WORK TO BE COMPLETED: Reproduce each record exactly, but exclude every picture.

---+---

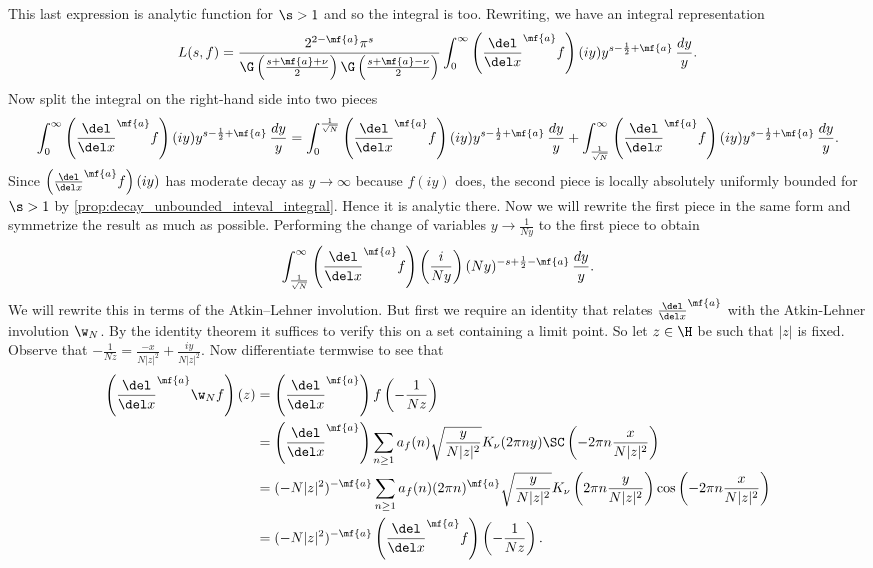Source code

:       This last expression is analytic function for $\s > 1$ and so the integral is too. Rewriting, we have an integral representation
      \begin{equation}\label{equ:integral_representation_Maass_1}
        L(s,f) = \frac{2^{2-\mf{a}}\pi^{s}}{\G\left(\frac{s+\mf{a}+\nu}{2}\right)\G\left(\frac{s+\mf{a}-\nu}{2}\right)}\int_{0}^{\infty}\left(\frac{\del}{\del x}^{\mf{a}}f\right)(iy)y^{s-\frac{1}{2}+\mf{a}}\,\frac{dy}{y}.
      \end{equation}
      Now split the integral on the right-hand side into two pieces
      \begin{equation}\label{equ:symmetric_integral_Maass_split}
        \int_{0}^{\infty}\left(\frac{\del}{\del x}^{\mf{a}}f\right)(iy)y^{s-\frac{1}{2}+\mf{a}}\,\frac{dy}{y} = \int_{0}^{\frac{1}{\sqrt{N}}}\left(\frac{\del}{\del x}^{\mf{a}}f\right)(iy)y^{s-\frac{1}{2}+\mf{a}}\,\frac{dy}{y}+\int_{\frac{1}{\sqrt{N}}}^{\infty}\left(\frac{\del}{\del x}^{\mf{a}}f\right)(iy)y^{s-\frac{1}{2}+\mf{a}}\,\frac{dy}{y}.
      \end{equation}
      Since $\left(\frac{\del}{\del x}^{\mf{a}}f\right)(iy)$ has moderate decay as $y \to \infty$ because $f(iy)$ does, the second piece is locally absolutely uniformly bounded for $\s > 1$ by \cref{prop:decay_unbounded_inteval_integral}. Hence it is analytic there. Now we will rewrite the first piece in the same form and symmetrize the result as much as possible. Performing the change of variables $y \to \frac{1}{Ny}$ to the first piece to obtain
      \[
        \int_{\frac{1}{\sqrt{N}}}^{\infty}\left(\frac{\del}{\del x}^{\mf{a}}f\right)\left(\frac{i}{Ny}\right)(Ny)^{-s+\frac{1}{2}-\mf{a}}\,\frac{dy}{y}.
      \]
      We will rewrite this in terms of the Atkin–Lehner involution. But first we require an identity that relates $\frac{\del}{\del x}^{\mf{a}}$ with the Atkin-Lehner involution $\w_{N}$. By the identity theorem it suffices to verify this on a set containing a limit point. So let $z \in \H$ be such that $|z|$ is fixed. Observe that $-\frac{1}{Nz} = \frac{-x}{N|z|^{2}}+\frac{iy}{N|z|^{2}}$. Now differentiate termwise to see that
      \begin{align*}
        \left(\frac{\del}{\del x}^{\mf{a}}\w_{N}f\right)(z) &= \left(\frac{\del}{\del x}^{\mf{a}}\right)f\left(-\frac{1}{Nz}\right) \\
         &= \left(\frac{\del}{\del x}^{\mf{a}}\right)\sum_{n \ge 1}a_{f}(n)\sqrt{\frac{y}{N|z|^{2}}}K_{\nu}(2\pi ny)\SC\left(-2\pi n\frac{x}{N|z|^{2}}\right) \\
        &= (-N|z|^{2})^{-\mf{a}}\sum_{n \ge 1}a_{f}(n)(2\pi n)^{\mf{a}}\sqrt{\frac{y}{N|z|^{2}}}K_{\nu}\left(2\pi n\frac{y}{N|z|^{2}}\right)\cos\left(-2\pi n\frac{x}{N|z|^{2}}\right) \\
        &= (-N|z|^{2})^{-\mf{a}}\left(\frac{\del}{\del x}^{\mf{a}}f\right)\left(-\frac{1}{Nz}\right).
      \end{align*}
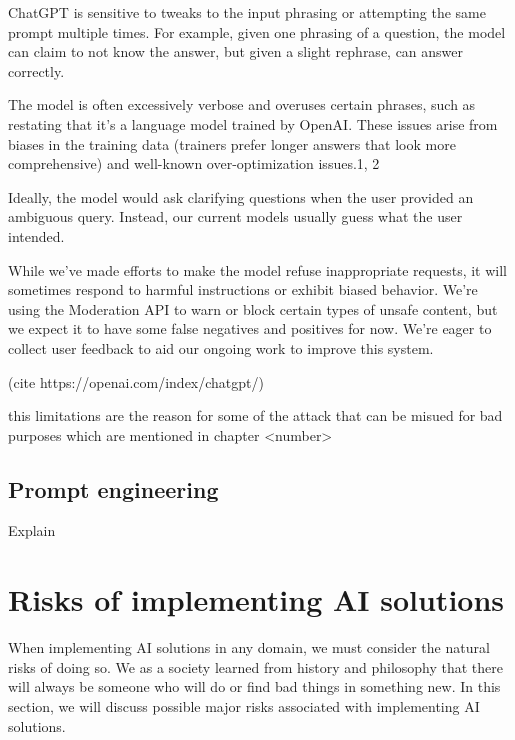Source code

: ChatGPT is sensitive to tweaks to the input phrasing or attempting the same prompt multiple times. For example, given one phrasing of a question, the model can claim to not know the answer, but given a slight rephrase, can answer correctly.

The model is often excessively verbose and overuses certain phrases, such as restating that it’s a language model trained by OpenAI. These issues arise from biases in the training data (trainers prefer longer answers that look more comprehensive) and well-known over-optimization issues.1, 2

Ideally, the model would ask clarifying questions when the user provided an ambiguous query. Instead, our current models usually guess what the user intended.

While we’ve made efforts to make the model refuse inappropriate requests, it will sometimes respond to harmful instructions or exhibit biased behavior. We’re using the Moderation API to warn or block certain types of unsafe content, but we expect it to have some false negatives and positives for now. We’re eager to collect user feedback to aid our ongoing work to improve this system.


(cite https://openai.com/index/chatgpt/)

this limitations are the reason for some of the attack that can be misued for bad purposes which are mentioned in chapter <number>







\subsection{Prompt engineering}
Explain


\section{Risks of implementing AI solutions}
When implementing AI solutions in any domain, we must consider the natural risks of doing so. We as a society learned from history and philosophy that there will always be someone who will do or find bad things in something new. In this section, we will discuss possible major risks associated with implementing AI solutions.

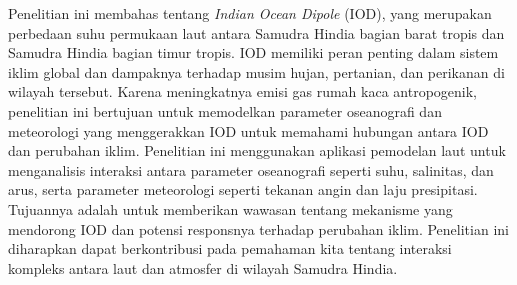 \begin{spacing}{1.5}
	\pagestyle{empty}
	\begin{center}
		\vskip 1cm
		\justifying
		Penelitian ini membahas tentang \textit{Indian Ocean Dipole} (IOD), yang merupakan perbedaan suhu permukaan laut antara Samudra Hindia bagian barat tropis dan Samudra Hindia bagian timur tropis. IOD memiliki peran penting dalam sistem iklim global dan dampaknya terhadap musim hujan, pertanian, dan perikanan di wilayah tersebut. Karena meningkatnya emisi gas rumah kaca antropogenik, penelitian ini bertujuan untuk memodelkan parameter oseanografi dan meteorologi yang menggerakkan IOD untuk memahami hubungan antara IOD dan perubahan iklim. Penelitian ini menggunakan aplikasi pemodelan laut untuk menganalisis interaksi antara parameter oseanografi seperti suhu, salinitas, dan arus, serta parameter meteorologi seperti tekanan angin dan laju presipitasi. Tujuannya adalah untuk memberikan wawasan tentang mekanisme yang mendorong IOD dan potensi responsnya terhadap perubahan iklim. Penelitian ini diharapkan dapat berkontribusi pada pemahaman kita tentang interaksi kompleks antara laut dan atmosfer di wilayah Samudra Hindia.
	\end{center}
\end{spacing}
\pagestyle{empty}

---+---

RESULT FOR THIS TASK:
Source code

:       This last expression is analytic function for $\s > 1$ and so the integral is too. Rewriting, we have an integral representation
      \begin{equation}\label{equ:integral_representation_Maass_1}
        L(s,f) = \frac{2^{2-\mf{a}}\pi^{s}}{\G\left(\frac{s+\mf{a}+\nu}{2}\right)\G\left(\frac{s+\mf{a}-\nu}{2}\right)}\int_{0}^{\infty}\left(\frac{\del}{\del x}^{\mf{a}}f\right)(iy)y^{s-\frac{1}{2}+\mf{a}}\,\frac{dy}{y}.
      \end{equation}
      Now split the integral on the right-hand side into two pieces
      \begin{equation}\label{equ:symmetric_integral_Maass_split}
        \int_{0}^{\infty}\left(\frac{\del}{\del x}^{\mf{a}}f\right)(iy)y^{s-\frac{1}{2}+\mf{a}}\,\frac{dy}{y} = \int_{0}^{\frac{1}{\sqrt{N}}}\left(\frac{\del}{\del x}^{\mf{a}}f\right)(iy)y^{s-\frac{1}{2}+\mf{a}}\,\frac{dy}{y}+\int_{\frac{1}{\sqrt{N}}}^{\infty}\left(\frac{\del}{\del x}^{\mf{a}}f\right)(iy)y^{s-\frac{1}{2}+\mf{a}}\,\frac{dy}{y}.
      \end{equation}
      Since $\left(\frac{\del}{\del x}^{\mf{a}}f\right)(iy)$ has moderate decay as $y \to \infty$ because $f(iy)$ does, the second piece is locally absolutely uniformly bounded for $\s > 1$ by \cref{prop:decay_unbounded_inteval_integral}. Hence it is analytic there. Now we will rewrite the first piece in the same form and symmetrize the result as much as possible. Performing the change of variables $y \to \frac{1}{Ny}$ to the first piece to obtain
      \[
        \int_{\frac{1}{\sqrt{N}}}^{\infty}\left(\frac{\del}{\del x}^{\mf{a}}f\right)\left(\frac{i}{Ny}\right)(Ny)^{-s+\frac{1}{2}-\mf{a}}\,\frac{dy}{y}.
      \]
      We will rewrite this in terms of the Atkin–Lehner involution. But first we require an identity that relates $\frac{\del}{\del x}^{\mf{a}}$ with the Atkin-Lehner involution $\w_{N}$. By the identity theorem it suffices to verify this on a set containing a limit point. So let $z \in \H$ be such that $|z|$ is fixed. Observe that $-\frac{1}{Nz} = \frac{-x}{N|z|^{2}}+\frac{iy}{N|z|^{2}}$. Now differentiate termwise to see that
      \begin{align*}
        \left(\frac{\del}{\del x}^{\mf{a}}\w_{N}f\right)(z) &= \left(\frac{\del}{\del x}^{\mf{a}}\right)f\left(-\frac{1}{Nz}\right) \\
         &= \left(\frac{\del}{\del x}^{\mf{a}}\right)\sum_{n \ge 1}a_{f}(n)\sqrt{\frac{y}{N|z|^{2}}}K_{\nu}(2\pi ny)\SC\left(-2\pi n\frac{x}{N|z|^{2}}\right) \\
        &= (-N|z|^{2})^{-\mf{a}}\sum_{n \ge 1}a_{f}(n)(2\pi n)^{\mf{a}}\sqrt{\frac{y}{N|z|^{2}}}K_{\nu}\left(2\pi n\frac{y}{N|z|^{2}}\right)\cos\left(-2\pi n\frac{x}{N|z|^{2}}\right) \\
        &= (-N|z|^{2})^{-\mf{a}}\left(\frac{\del}{\del x}^{\mf{a}}f\right)\left(-\frac{1}{Nz}\right).
      \end{align*}
Source code

: ChatGPT is sensitive to tweaks to the input phrasing or attempting the same prompt multiple times. For example, given one phrasing of a question, the model can claim to not know the answer, but given a slight rephrase, can answer correctly.

The model is often excessively verbose and overuses certain phrases, such as restating that it’s a language model trained by OpenAI. These issues arise from biases in the training data (trainers prefer longer answers that look more comprehensive) and well-known over-optimization issues.1, 2

Ideally, the model would ask clarifying questions when the user provided an ambiguous query. Instead, our current models usually guess what the user intended.

While we’ve made efforts to make the model refuse inappropriate requests, it will sometimes respond to harmful instructions or exhibit biased behavior. We’re using the Moderation API to warn or block certain types of unsafe content, but we expect it to have some false negatives and positives for now. We’re eager to collect user feedback to aid our ongoing work to improve this system.


(cite https://openai.com/index/chatgpt/)

this limitations are the reason for some of the attack that can be misued for bad purposes which are mentioned in chapter <number>







\subsection{Prompt engineering}
Explain


\section{Risks of implementing AI solutions}
When implementing AI solutions in any domain, we must consider the natural risks of doing so. We as a society learned from history and philosophy that there will always be someone who will do or find bad things in something new. In this section, we will discuss possible major risks associated with implementing AI solutions.

 \begin{spacing}{1.5}
	\pagestyle{empty}
	\begin{center}
		\vskip 1cm
		\justifying
		Penelitian ini membahas tentang \textit{Indian Ocean Dipole} (IOD), yang merupakan perbedaan suhu permukaan laut antara Samudra Hindia bagian barat tropis dan Samudra Hindia bagian timur tropis. IOD memiliki peran penting dalam sistem iklim global dan dampaknya terhadap musim hujan, pertanian, dan perikanan di wilayah tersebut. Karena meningkatnya emisi gas rumah kaca antropogenik, penelitian ini bertujuan untuk memodelkan parameter oseanografi dan meteorologi yang menggerakkan IOD untuk memahami hubungan antara IOD dan perubahan iklim. Penelitian ini menggunakan aplikasi pemodelan laut untuk menganalisis interaksi antara parameter oseanografi seperti suhu, salinitas, dan arus, serta parameter meteorologi seperti tekanan angin dan laju presipitasi. Tujuannya adalah untuk memberikan wawasan tentang mekanisme yang mendorong IOD dan potensi responsnya terhadap perubahan iklim. Penelitian ini diharapkan dapat berkontribusi pada pemahaman kita tentang interaksi kompleks antara laut dan atmosfer di wilayah Samudra Hindia.
	\end{center}
\end{spacing}
\pagestyle{empty}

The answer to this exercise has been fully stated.